[Saved entries]
________

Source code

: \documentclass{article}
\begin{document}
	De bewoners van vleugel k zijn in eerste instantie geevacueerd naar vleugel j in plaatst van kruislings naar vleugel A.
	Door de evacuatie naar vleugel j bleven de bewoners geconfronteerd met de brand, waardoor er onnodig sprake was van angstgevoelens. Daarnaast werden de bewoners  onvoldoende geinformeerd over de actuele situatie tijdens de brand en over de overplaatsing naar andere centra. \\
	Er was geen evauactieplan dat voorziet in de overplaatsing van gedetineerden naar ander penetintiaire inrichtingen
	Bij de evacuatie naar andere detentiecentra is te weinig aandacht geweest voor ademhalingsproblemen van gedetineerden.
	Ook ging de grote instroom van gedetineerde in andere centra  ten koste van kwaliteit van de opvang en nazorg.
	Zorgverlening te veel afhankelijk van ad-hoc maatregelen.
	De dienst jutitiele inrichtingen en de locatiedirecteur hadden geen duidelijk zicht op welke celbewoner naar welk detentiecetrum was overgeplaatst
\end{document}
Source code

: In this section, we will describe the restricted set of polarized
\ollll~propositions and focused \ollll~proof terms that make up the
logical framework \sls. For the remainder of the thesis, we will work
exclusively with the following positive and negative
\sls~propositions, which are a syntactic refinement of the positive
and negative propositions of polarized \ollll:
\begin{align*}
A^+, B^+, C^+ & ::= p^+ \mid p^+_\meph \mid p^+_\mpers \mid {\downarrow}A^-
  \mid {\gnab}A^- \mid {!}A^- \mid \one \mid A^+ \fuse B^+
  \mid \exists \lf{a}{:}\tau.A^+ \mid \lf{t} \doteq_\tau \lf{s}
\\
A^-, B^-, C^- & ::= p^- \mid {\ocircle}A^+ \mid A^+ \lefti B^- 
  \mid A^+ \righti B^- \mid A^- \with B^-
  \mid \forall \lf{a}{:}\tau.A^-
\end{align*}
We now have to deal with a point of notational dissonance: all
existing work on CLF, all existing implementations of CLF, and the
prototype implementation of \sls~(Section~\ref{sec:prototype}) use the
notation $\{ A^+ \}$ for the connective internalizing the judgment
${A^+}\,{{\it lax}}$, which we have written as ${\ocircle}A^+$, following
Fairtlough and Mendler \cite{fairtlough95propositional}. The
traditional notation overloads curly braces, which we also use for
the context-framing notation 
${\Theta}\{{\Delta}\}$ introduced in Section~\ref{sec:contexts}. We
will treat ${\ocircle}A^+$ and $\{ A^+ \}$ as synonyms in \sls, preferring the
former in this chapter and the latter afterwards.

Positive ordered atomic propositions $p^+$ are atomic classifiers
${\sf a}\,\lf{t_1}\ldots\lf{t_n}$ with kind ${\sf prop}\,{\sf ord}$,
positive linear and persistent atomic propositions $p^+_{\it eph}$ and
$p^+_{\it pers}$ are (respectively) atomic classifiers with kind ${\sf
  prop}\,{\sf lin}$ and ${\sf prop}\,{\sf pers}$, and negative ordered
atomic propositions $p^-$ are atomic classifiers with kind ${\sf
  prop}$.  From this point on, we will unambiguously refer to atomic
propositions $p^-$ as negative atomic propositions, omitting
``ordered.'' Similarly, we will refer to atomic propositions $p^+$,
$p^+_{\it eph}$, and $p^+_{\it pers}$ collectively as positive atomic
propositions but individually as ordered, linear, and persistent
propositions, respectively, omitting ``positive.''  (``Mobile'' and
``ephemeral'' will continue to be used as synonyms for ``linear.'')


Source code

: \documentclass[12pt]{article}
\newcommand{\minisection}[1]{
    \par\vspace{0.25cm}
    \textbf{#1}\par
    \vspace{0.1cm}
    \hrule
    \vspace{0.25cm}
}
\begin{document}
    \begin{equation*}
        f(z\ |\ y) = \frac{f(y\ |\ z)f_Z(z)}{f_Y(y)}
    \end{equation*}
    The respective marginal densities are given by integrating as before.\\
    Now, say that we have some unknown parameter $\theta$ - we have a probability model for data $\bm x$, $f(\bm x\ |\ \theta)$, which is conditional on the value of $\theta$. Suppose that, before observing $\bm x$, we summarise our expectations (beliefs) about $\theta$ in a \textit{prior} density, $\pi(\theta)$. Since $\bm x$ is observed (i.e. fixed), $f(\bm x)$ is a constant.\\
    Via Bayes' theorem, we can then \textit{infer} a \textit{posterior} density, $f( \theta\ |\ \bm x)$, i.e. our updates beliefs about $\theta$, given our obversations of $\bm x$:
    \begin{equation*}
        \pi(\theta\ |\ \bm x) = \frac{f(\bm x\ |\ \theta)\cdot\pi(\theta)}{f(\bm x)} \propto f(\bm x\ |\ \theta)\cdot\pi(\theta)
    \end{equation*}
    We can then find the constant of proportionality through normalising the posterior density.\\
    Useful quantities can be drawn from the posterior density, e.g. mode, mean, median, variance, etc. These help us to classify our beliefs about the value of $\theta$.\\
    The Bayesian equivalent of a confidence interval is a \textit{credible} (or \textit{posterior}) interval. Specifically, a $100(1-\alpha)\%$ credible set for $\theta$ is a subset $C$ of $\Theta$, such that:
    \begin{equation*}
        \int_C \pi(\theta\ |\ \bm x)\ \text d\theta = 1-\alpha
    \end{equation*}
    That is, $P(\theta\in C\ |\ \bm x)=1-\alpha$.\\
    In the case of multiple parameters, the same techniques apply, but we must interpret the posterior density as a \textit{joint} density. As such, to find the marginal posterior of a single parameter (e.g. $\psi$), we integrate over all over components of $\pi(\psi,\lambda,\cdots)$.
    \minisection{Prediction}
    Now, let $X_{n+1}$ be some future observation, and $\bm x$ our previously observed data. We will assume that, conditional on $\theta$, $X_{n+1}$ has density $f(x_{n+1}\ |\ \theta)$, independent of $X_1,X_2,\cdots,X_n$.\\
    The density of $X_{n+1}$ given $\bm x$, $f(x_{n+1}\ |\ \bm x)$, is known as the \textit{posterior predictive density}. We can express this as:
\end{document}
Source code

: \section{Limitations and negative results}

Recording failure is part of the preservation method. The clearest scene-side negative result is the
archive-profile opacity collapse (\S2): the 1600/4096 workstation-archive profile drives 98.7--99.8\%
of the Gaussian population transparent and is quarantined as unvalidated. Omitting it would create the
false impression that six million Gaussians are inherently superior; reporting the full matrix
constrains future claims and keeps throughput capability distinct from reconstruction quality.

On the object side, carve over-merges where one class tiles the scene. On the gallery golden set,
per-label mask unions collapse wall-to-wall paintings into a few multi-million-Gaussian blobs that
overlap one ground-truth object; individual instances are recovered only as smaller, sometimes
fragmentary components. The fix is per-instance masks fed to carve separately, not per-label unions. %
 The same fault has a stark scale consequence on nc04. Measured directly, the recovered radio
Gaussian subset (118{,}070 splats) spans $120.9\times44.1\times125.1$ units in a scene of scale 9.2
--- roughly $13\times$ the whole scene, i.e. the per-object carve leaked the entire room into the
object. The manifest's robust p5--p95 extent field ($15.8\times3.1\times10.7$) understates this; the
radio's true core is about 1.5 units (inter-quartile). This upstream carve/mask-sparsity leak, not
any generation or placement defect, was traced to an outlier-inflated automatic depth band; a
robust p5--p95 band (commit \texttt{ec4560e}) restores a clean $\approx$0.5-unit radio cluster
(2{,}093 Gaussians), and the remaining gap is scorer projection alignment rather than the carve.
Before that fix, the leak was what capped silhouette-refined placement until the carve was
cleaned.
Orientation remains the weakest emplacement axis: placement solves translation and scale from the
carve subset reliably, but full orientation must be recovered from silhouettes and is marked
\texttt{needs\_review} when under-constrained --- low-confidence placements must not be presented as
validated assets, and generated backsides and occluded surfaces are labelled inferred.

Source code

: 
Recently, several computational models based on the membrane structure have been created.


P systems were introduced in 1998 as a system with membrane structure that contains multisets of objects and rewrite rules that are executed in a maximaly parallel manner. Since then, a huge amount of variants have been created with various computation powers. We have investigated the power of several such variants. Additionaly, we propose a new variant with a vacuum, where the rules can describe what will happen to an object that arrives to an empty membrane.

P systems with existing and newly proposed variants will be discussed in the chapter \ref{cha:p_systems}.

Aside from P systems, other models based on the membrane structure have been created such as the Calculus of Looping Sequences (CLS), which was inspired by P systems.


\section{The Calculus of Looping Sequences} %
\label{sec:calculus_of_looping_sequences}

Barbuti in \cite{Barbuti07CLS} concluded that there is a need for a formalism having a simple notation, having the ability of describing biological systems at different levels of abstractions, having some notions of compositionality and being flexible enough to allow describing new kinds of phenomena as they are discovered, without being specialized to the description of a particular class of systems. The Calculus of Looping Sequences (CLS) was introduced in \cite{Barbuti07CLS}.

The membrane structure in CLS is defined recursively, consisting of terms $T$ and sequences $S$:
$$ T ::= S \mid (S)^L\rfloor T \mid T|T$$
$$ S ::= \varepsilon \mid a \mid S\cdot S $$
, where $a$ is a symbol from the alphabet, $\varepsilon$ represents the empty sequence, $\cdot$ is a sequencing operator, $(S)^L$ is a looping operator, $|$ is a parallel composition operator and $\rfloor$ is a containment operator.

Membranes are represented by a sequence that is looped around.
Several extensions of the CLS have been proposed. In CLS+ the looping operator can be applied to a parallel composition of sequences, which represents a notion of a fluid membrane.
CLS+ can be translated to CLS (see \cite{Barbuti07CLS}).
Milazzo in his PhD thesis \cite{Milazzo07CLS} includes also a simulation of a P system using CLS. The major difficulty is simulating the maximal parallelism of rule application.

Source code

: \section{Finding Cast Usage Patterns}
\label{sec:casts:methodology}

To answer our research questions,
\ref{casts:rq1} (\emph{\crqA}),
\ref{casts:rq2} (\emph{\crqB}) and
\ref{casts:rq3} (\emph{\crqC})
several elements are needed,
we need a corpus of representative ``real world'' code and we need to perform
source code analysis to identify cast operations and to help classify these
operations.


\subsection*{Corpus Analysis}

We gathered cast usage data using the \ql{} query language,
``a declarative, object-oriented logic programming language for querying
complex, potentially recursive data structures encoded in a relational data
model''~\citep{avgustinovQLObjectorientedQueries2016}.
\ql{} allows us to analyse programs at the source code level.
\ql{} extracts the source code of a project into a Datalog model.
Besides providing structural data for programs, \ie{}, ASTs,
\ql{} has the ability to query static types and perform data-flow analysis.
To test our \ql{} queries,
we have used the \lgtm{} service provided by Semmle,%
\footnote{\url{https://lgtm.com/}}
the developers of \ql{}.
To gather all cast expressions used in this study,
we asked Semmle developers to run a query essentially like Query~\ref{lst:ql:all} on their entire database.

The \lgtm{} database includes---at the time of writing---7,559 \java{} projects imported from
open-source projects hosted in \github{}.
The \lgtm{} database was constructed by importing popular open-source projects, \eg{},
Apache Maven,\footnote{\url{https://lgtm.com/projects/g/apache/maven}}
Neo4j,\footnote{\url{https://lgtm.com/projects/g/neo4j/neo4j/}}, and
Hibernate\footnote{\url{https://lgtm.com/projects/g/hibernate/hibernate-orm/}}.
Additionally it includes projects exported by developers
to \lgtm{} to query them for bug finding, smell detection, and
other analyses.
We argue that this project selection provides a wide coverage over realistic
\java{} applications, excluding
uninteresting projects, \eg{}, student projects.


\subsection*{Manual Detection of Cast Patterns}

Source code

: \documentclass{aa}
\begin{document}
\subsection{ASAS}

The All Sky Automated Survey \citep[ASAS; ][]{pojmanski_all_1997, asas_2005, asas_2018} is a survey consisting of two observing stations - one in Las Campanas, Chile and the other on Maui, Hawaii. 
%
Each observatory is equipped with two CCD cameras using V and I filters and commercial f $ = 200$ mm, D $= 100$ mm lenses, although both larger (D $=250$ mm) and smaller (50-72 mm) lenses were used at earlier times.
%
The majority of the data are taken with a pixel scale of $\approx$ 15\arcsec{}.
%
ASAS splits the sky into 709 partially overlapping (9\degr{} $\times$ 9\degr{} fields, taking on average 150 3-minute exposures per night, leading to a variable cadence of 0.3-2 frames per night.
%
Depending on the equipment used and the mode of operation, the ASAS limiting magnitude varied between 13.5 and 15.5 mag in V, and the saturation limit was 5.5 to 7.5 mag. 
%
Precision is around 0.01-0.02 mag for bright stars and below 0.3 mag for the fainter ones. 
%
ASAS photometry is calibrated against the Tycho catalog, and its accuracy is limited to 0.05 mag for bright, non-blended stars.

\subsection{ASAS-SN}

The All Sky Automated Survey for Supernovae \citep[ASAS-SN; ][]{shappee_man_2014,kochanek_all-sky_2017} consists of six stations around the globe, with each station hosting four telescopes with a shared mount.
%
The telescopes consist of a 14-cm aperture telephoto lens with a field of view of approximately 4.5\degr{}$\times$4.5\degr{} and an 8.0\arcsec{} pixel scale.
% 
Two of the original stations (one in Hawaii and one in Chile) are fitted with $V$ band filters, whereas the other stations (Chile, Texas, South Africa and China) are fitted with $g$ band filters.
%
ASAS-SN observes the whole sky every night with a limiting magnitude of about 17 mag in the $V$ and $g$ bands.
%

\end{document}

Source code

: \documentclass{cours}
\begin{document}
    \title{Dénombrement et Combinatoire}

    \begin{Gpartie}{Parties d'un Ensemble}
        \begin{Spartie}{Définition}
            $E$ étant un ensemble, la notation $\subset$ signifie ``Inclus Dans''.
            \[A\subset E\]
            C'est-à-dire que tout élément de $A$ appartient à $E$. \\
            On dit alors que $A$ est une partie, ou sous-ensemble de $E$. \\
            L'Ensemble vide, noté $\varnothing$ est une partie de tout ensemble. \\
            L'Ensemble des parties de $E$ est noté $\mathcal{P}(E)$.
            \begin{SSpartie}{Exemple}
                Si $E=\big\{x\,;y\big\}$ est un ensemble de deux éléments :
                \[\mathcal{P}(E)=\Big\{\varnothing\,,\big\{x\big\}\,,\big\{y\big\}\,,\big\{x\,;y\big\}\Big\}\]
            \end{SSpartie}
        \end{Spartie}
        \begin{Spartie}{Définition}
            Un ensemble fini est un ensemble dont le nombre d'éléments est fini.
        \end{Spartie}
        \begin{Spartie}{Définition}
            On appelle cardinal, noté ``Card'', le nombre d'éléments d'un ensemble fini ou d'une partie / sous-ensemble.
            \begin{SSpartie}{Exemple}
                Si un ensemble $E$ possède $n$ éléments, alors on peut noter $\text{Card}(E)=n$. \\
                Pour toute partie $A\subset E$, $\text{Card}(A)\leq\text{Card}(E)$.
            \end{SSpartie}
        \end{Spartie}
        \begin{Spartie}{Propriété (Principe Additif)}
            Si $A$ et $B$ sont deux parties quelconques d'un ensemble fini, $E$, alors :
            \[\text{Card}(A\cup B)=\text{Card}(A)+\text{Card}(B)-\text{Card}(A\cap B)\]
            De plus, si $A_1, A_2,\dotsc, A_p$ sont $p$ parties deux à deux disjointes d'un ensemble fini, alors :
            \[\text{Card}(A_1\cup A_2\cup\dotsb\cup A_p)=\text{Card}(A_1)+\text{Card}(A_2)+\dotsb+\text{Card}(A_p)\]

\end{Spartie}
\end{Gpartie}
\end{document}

________

**WHAT THIS TASK INVOLVES**
Lines with the word "scale" in them should be copied from the preceding records.

**SOLUTION BELOW**
 The same fault has a stark scale consequence on nc04. Measured directly, the recovered radio
Gaussian subset (118{,}070 splats) spans $120.9\times44.1\times125.1$ units in a scene of scale 9.2
Orientation remains the weakest emplacement axis: placement solves translation and scale from the
The majority of the data are taken with a pixel scale of $\approx$ 15\arcsec{}.
The telescopes consist of a 14-cm aperture telephoto lens with a field of view of approximately 4.5\degr{}$\times$4.5\degr{} and an 8.0\arcsec{} pixel scale.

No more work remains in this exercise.